───── Provided information ─────

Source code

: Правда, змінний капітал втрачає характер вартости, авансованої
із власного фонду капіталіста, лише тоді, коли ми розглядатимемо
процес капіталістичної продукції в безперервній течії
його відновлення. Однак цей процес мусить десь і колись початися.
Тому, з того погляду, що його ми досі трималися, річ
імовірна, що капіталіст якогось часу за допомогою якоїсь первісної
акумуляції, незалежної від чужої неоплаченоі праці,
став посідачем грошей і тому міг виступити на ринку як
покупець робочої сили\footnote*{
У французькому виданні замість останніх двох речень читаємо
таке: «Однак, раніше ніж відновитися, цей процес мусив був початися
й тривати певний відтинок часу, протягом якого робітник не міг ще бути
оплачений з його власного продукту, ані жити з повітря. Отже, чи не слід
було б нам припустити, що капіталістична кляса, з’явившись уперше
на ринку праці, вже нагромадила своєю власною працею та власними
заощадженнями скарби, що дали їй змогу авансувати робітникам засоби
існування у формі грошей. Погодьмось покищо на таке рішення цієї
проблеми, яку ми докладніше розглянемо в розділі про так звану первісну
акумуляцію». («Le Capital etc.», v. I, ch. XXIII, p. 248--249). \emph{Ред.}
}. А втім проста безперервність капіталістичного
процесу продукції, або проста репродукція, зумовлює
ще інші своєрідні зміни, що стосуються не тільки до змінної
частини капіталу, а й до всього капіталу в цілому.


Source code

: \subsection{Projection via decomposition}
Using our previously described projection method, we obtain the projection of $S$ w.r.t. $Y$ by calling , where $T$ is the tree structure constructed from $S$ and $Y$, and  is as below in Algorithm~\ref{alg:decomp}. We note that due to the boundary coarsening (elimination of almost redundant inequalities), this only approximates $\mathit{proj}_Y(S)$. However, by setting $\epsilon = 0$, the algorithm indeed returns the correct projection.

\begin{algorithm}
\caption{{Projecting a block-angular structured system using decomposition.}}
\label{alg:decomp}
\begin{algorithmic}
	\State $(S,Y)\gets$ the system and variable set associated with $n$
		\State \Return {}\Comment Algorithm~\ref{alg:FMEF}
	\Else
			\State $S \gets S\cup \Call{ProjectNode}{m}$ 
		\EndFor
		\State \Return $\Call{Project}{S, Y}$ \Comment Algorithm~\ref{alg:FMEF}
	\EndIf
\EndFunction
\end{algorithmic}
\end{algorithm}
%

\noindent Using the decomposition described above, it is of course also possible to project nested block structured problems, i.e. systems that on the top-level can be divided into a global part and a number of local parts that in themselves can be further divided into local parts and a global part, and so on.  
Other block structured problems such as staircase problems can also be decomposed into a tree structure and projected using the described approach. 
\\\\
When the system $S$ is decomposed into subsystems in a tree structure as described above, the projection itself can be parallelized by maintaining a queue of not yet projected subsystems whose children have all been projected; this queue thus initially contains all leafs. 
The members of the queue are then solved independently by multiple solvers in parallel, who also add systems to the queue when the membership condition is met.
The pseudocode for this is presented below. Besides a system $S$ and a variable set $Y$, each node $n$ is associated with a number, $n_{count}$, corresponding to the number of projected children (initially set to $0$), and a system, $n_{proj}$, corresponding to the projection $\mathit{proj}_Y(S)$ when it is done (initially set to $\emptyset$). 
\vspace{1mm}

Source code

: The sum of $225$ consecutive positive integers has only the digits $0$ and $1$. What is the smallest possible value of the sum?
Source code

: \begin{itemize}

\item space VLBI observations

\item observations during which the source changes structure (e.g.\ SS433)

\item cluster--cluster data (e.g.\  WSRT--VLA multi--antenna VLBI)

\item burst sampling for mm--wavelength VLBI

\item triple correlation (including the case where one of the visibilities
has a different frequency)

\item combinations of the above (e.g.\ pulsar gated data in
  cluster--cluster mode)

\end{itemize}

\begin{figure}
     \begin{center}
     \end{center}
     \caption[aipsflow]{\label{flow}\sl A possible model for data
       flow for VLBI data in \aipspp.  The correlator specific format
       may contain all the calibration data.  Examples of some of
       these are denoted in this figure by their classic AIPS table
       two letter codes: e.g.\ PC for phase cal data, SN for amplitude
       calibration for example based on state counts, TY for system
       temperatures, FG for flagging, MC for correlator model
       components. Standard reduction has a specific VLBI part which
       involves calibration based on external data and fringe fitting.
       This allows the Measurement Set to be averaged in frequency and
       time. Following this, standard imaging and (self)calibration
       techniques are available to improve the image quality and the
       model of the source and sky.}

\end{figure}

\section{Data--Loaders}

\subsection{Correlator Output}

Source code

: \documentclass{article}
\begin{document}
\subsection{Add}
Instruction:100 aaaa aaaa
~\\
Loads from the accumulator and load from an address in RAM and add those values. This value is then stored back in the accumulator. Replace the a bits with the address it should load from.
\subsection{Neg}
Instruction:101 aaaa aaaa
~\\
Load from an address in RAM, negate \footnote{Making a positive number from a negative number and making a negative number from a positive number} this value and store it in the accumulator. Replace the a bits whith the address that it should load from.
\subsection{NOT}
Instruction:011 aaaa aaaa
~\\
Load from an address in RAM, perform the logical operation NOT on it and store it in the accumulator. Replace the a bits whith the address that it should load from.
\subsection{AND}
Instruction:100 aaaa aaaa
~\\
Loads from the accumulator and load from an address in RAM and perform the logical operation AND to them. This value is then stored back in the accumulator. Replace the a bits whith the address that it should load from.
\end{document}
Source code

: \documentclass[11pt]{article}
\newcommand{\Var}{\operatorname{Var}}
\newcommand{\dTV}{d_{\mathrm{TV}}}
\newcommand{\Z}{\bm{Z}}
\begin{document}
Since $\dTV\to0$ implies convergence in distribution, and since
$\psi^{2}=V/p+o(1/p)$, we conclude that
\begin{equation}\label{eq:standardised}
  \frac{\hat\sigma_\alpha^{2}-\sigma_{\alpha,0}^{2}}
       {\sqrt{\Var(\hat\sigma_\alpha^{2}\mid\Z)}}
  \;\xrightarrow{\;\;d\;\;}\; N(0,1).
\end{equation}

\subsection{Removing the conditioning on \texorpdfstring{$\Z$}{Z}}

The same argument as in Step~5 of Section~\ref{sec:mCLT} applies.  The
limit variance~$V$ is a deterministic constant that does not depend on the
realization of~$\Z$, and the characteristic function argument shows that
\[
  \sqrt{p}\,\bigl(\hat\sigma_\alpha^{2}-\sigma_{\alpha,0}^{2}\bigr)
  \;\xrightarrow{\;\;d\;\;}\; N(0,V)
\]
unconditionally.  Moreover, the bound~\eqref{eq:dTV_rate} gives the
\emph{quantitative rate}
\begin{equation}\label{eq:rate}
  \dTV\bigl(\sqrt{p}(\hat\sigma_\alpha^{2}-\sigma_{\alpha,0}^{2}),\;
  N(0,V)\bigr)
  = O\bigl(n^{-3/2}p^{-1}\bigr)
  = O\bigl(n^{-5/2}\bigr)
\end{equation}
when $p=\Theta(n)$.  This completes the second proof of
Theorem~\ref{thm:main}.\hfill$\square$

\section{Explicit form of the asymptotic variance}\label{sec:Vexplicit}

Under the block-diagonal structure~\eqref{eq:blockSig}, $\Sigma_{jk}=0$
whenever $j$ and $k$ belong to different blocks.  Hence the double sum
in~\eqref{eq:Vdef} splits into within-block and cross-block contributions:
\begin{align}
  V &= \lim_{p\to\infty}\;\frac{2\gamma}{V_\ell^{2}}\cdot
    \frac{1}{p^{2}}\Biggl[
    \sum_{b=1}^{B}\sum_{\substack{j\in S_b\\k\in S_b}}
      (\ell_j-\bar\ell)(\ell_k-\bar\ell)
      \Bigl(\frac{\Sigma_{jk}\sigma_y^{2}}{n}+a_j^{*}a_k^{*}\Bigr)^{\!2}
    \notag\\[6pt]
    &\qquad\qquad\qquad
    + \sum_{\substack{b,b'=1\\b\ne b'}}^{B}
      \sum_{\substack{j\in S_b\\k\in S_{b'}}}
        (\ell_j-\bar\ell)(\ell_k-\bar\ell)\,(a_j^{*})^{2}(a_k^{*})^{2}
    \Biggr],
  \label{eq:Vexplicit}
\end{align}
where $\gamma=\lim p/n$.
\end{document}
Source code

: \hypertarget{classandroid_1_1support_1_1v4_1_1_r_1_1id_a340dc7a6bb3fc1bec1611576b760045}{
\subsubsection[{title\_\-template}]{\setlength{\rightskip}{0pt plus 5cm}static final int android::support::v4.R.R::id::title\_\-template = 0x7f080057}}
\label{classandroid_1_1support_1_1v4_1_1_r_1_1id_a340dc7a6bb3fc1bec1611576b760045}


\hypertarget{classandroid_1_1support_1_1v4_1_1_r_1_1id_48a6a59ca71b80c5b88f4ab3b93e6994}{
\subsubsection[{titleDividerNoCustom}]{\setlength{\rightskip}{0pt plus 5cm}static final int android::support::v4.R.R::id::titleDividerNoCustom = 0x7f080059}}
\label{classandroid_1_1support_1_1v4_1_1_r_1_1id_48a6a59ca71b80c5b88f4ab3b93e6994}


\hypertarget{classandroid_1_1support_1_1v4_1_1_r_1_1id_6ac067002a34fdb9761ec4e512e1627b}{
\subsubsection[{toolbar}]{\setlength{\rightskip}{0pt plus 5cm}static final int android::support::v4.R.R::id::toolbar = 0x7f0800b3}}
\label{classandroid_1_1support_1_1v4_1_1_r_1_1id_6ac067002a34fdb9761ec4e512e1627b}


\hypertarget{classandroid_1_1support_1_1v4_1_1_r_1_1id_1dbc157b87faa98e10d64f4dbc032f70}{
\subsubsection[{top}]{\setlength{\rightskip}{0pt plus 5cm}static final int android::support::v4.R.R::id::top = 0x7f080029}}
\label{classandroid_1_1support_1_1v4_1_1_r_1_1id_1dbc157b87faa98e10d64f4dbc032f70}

─────

__What to work on__.
Your answer must be the lines above, unchanged, from the first one through the line that holds "оплачений з його", inclusive, and no others.

__Your solution__.
Source code

: Правда, змінний капітал втрачає характер вартости, авансованої
із власного фонду капіталіста, лише тоді, коли ми розглядатимемо
процес капіталістичної продукції в безперервній течії
його відновлення. Однак цей процес мусить десь і колись початися.
Тому, з того погляду, що його ми досі трималися, річ
імовірна, що капіталіст якогось часу за допомогою якоїсь первісної
акумуляції, незалежної від чужої неоплаченоі праці,
став посідачем грошей і тому міг виступити на ринку як
покупець робочої сили\footnote*{
У французькому виданні замість останніх двох речень читаємо
таке: «Однак, раніше ніж відновитися, цей процес мусив був початися
й тривати певний відтинок часу, протягом якого робітник не міг ще бути
оплачений з його власного продукту, ані жити з повітря. Отже, чи не слід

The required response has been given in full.